Saved entries:
-*-*-
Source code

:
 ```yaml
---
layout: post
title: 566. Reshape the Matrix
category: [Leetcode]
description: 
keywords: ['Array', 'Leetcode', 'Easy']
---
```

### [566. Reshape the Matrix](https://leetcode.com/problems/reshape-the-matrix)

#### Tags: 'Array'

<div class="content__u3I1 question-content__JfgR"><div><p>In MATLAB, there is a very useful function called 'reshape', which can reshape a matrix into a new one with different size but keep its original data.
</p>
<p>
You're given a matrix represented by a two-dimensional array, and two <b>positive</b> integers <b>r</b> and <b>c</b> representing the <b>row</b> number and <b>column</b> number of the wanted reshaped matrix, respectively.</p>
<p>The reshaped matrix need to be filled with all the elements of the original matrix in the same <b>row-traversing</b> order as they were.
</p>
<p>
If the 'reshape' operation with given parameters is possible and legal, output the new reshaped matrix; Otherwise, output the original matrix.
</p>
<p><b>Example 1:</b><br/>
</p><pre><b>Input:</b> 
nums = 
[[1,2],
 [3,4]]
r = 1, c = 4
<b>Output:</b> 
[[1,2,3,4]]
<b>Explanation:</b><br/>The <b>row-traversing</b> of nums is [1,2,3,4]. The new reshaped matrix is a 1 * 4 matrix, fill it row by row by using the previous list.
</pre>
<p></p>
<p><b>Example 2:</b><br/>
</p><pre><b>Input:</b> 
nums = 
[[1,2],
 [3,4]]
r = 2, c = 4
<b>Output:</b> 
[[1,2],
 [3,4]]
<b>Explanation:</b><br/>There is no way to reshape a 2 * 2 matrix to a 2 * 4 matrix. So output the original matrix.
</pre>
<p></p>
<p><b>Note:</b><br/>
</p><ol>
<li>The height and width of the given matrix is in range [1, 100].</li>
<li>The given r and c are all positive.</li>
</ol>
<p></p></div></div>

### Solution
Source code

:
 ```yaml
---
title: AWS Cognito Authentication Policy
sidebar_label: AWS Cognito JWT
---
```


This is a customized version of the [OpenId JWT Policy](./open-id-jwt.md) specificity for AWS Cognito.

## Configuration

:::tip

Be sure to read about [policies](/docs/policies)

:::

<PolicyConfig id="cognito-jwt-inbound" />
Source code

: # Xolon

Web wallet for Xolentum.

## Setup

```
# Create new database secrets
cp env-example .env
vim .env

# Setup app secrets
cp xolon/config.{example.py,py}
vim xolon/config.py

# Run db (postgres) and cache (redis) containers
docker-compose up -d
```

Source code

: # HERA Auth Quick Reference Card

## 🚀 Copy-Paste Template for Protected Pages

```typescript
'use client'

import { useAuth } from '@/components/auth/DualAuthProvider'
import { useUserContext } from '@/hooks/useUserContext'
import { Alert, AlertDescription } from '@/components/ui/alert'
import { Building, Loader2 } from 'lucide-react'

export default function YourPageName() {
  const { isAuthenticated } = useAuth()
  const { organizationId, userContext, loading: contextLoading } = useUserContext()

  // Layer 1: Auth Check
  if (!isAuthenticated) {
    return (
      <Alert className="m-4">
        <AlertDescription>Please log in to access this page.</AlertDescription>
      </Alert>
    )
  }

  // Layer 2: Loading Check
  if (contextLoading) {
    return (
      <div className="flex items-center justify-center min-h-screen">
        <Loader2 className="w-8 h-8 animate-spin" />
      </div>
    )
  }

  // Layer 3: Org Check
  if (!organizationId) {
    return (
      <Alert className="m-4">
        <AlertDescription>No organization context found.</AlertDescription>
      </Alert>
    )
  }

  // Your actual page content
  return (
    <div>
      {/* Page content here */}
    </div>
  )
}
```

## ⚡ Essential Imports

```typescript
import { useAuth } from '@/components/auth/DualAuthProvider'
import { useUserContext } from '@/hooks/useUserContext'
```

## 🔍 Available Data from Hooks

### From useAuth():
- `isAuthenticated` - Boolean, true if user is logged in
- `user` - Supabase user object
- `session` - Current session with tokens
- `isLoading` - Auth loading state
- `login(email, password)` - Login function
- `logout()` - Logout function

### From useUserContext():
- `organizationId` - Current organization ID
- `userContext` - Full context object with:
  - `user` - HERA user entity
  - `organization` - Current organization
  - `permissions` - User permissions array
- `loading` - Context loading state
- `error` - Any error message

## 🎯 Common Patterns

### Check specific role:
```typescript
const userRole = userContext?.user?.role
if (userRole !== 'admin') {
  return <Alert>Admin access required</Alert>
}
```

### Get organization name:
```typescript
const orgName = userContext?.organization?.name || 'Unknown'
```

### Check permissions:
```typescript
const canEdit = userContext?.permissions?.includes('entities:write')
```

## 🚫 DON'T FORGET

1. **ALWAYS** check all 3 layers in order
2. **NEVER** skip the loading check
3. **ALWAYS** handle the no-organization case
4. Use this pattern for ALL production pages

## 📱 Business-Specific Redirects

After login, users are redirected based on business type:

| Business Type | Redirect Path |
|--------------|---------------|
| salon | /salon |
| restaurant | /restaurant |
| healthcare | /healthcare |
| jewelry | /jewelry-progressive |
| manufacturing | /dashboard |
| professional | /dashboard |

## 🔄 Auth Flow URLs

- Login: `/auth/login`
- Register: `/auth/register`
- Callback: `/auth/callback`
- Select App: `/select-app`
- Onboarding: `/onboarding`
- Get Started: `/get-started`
-*-*-
EXERCISE REQUIREMENTS —
Output all records verbatim.

TASK ANSWER —
Source code

:
 ```yaml
---
layout: post
title: 566. Reshape the Matrix
category: [Leetcode]
description: 
keywords: ['Array', 'Leetcode', 'Easy']
---
```

### [566. Reshape the Matrix](https://leetcode.com/problems/reshape-the-matrix)

#### Tags: 'Array'

<div class="content__u3I1 question-content__JfgR"><div><p>In MATLAB, there is a very useful function called 'reshape', which can reshape a matrix into a new one with different size but keep its original data.
</p>
<p>
You're given a matrix represented by a two-dimensional array, and two <b>positive</b> integers <b>r</b> and <b>c</b> representing the <b>row</b> number and <b>column</b> number of the wanted reshaped matrix, respectively.</p>
<p>The reshaped matrix need to be filled with all the elements of the original matrix in the same <b>row-traversing</b> order as they were.
</p>
<p>
If the 'reshape' operation with given parameters is possible and legal, output the new reshaped matrix; Otherwise, output the original matrix.
</p>
<p><b>Example 1:</b><br/>
</p><pre><b>Input:</b> 
nums = 
[[1,2],
 [3,4]]
r = 1, c = 4
<b>Output:</b> 
[[1,2,3,4]]
<b>Explanation:</b><br/>The <b>row-traversing</b> of nums is [1,2,3,4]. The new reshaped matrix is a 1 * 4 matrix, fill it row by row by using the previous list.
</pre>
<p></p>
<p><b>Example 2:</b><br/>
</p><pre><b>Input:</b> 
nums = 
[[1,2],
 [3,4]]
r = 2, c = 4
<b>Output:</b> 
[[1,2],
 [3,4]]
<b>Explanation:</b><br/>There is no way to reshape a 2 * 2 matrix to a 2 * 4 matrix. So output the original matrix.
</pre>
<p></p>
<p><b>Note:</b><br/>
</p><ol>
<li>The height and width of the given matrix is in range [1, 100].</li>
<li>The given r and c are all positive.</li>
</ol>
<p></p></div></div>

### Solution
Source code

:
 ```yaml
---
title: AWS Cognito Authentication Policy
sidebar_label: AWS Cognito JWT
---
```


This is a customized version of the [OpenId JWT Policy](./open-id-jwt.md) specificity for AWS Cognito.

## Configuration

:::tip

Be sure to read about [policies](/docs/policies)

:::

<PolicyConfig id="cognito-jwt-inbound" />
Source code

: # Xolon

Web wallet for Xolentum.

## Setup

```
# Create new database secrets
cp env-example .env
vim .env

# Setup app secrets
cp xolon/config.{example.py,py}
vim xolon/config.py

# Run db (postgres) and cache (redis) containers
docker-compose up -d
```

Source code

: # HERA Auth Quick Reference Card

## 🚀 Copy-Paste Template for Protected Pages

```typescript
'use client'

import { useAuth } from '@/components/auth/DualAuthProvider'
import { useUserContext } from '@/hooks/useUserContext'
import { Alert, AlertDescription } from '@/components/ui/alert'
import { Building, Loader2 } from 'lucide-react'

export default function YourPageName() {
  const { isAuthenticated } = useAuth()
  const { organizationId, userContext, loading: contextLoading } = useUserContext()

  // Layer 1: Auth Check
  if (!isAuthenticated) {
    return (
      <Alert className="m-4">
        <AlertDescription>Please log in to access this page.</AlertDescription>
      </Alert>
    )
  }

  // Layer 2: Loading Check
  if (contextLoading) {
    return (
      <div className="flex items-center justify-center min-h-screen">
        <Loader2 className="w-8 h-8 animate-spin" />
      </div>
    )
  }

  // Layer 3: Org Check
  if (!organizationId) {
    return (
      <Alert className="m-4">
        <AlertDescription>No organization context found.</AlertDescription>
      </Alert>
    )
  }

  // Your actual page content
  return (
    <div>
      {/* Page content here */}
    </div>
  )
}
```

## ⚡ Essential Imports

```typescript
import { useAuth } from '@/components/auth/DualAuthProvider'
import { useUserContext } from '@/hooks/useUserContext'
```

## 🔍 Available Data from Hooks

### From useAuth():
- `isAuthenticated` - Boolean, true if user is logged in
- `user` - Supabase user object
- `session` - Current session with tokens
- `isLoading` - Auth loading state
- `login(email, password)` - Login function
- `logout()` - Logout function

### From useUserContext():
- `organizationId` - Current organization ID
- `userContext` - Full context object with:
  - `user` - HERA user entity
  - `organization` - Current organization
  - `permissions` - User permissions array
- `loading` - Context loading state
- `error` - Any error message

## 🎯 Common Patterns

### Check specific role:
```typescript
const userRole = userContext?.user?.role
if (userRole !== 'admin') {
  return <Alert>Admin access required</Alert>
}
```

### Get organization name:
```typescript
const orgName = userContext?.organization?.name || 'Unknown'
```

### Check permissions:
```typescript
const canEdit = userContext?.permissions?.includes('entities:write')
```

## 🚫 DON'T FORGET

1. **ALWAYS** check all 3 layers in order
2. **NEVER** skip the loading check
3. **ALWAYS** handle the no-organization case
4. Use this pattern for ALL production pages

## 📱 Business-Specific Redirects

After login, users are redirected based on business type:

| Business Type | Redirect Path |
|--------------|---------------|
| salon | /salon |
| restaurant | /restaurant |
| healthcare | /healthcare |
| jewelry | /jewelry-progressive |
| manufacturing | /dashboard |
| professional | /dashboard |

## 🔄 Auth Flow URLs

- Login: `/auth/login`
- Register: `/auth/register`
- Callback: `/auth/callback`
- Select App: `/select-app`
- Onboarding: `/onboarding`
- Get Started: `/get-started`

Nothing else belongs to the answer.